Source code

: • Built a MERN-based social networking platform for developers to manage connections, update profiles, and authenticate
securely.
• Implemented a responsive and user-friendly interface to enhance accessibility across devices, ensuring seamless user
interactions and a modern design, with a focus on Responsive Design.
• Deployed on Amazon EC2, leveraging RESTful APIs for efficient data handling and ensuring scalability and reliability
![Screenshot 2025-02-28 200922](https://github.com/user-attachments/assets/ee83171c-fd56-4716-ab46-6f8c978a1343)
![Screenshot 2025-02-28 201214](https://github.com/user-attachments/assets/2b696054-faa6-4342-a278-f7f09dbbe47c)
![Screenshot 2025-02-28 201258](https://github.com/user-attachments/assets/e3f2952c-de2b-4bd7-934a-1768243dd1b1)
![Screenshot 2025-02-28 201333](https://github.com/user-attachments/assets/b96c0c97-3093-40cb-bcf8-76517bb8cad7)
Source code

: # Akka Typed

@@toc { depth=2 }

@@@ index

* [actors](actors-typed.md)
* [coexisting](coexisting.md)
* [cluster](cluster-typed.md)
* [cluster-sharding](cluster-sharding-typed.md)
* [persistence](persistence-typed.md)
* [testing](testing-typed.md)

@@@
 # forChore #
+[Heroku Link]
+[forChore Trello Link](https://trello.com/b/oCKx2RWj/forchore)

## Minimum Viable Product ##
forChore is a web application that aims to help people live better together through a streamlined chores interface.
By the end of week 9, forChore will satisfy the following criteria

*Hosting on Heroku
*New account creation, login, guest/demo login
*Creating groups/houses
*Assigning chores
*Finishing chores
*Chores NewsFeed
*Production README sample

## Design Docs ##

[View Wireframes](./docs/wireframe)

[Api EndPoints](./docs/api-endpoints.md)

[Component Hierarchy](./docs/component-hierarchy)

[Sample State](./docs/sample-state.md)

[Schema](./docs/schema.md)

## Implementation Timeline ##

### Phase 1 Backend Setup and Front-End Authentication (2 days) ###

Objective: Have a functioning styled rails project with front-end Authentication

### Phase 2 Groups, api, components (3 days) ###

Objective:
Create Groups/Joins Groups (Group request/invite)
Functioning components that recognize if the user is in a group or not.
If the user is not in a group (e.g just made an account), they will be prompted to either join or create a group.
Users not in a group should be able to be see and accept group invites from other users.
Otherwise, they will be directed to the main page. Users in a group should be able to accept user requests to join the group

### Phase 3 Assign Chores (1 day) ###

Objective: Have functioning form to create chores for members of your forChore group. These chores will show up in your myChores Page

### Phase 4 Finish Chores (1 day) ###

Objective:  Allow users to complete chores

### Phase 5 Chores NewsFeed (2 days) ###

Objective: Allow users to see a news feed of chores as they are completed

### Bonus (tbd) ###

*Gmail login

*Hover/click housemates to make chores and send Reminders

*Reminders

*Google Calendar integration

Description of the task:
Please copy out the preceding data in full, exactly as written.

Answer to the problem:
Source code

: • Built a MERN-based social networking platform for developers to manage connections, update profiles, and authenticate
securely.
• Implemented a responsive and user-friendly interface to enhance accessibility across devices, ensuring seamless user
interactions and a modern design, with a focus on Responsive Design.
• Deployed on Amazon EC2, leveraging RESTful APIs for efficient data handling and ensuring scalability and reliability
![Screenshot 2025-02-28 200922](https://github.com/user-attachments/assets/ee83171c-fd56-4716-ab46-6f8c978a1343)
![Screenshot 2025-02-28 201214](https://github.com/user-attachments/assets/2b696054-faa6-4342-a278-f7f09dbbe47c)
![Screenshot 2025-02-28 201258](https://github.com/user-attachments/assets/e3f2952c-de2b-4bd7-934a-1768243dd1b1)
![Screenshot 2025-02-28 201333](https://github.com/user-attachments/assets/b96c0c97-3093-40cb-bcf8-76517bb8cad7)
Source code

: # Akka Typed

@@toc { depth=2 }

@@@ index

* [actors](actors-typed.md)
* [coexisting](coexisting.md)
* [cluster](cluster-typed.md)
* [cluster-sharding](cluster-sharding-typed.md)
* [persistence](persistence-typed.md)
* [testing](testing-typed.md)

@@@
 # forChore #
+[Heroku Link]
+[forChore Trello Link](https://trello.com/b/oCKx2RWj/forchore)

## Minimum Viable Product ##
forChore is a web application that aims to help people live better together through a streamlined chores interface.
By the end of week 9, forChore will satisfy the following criteria

*Hosting on Heroku
*New account creation, login, guest/demo login
*Creating groups/houses
*Assigning chores
*Finishing chores
*Chores NewsFeed
*Production README sample

## Design Docs ##

[View Wireframes](./docs/wireframe)

[Api EndPoints](./docs/api-endpoints.md)

[Component Hierarchy](./docs/component-hierarchy)

[Sample State](./docs/sample-state.md)

[Schema](./docs/schema.md)

## Implementation Timeline ##

### Phase 1 Backend Setup and Front-End Authentication (2 days) ###

Objective: Have a functioning styled rails project with front-end Authentication

### Phase 2 Groups, api, components (3 days) ###

Objective:
Create Groups/Joins Groups (Group request/invite)
Functioning components that recognize if the user is in a group or not.
If the user is not in a group (e.g just made an account), they will be prompted to either join or create a group.
Users not in a group should be able to be see and accept group invites from other users.
Otherwise, they will be directed to the main page. Users in a group should be able to accept user requests to join the group

### Phase 3 Assign Chores (1 day) ###

Objective: Have functioning form to create chores for members of your forChore group. These chores will show up in your myChores Page

### Phase 4 Finish Chores (1 day) ###

Objective:  Allow users to complete chores

### Phase 5 Chores NewsFeed (2 days) ###

Objective: Allow users to see a news feed of chores as they are completed

### Bonus (tbd) ###

*Gmail login

*Hover/click housemates to make chores and send Reminders

*Reminders

*Google Calendar integration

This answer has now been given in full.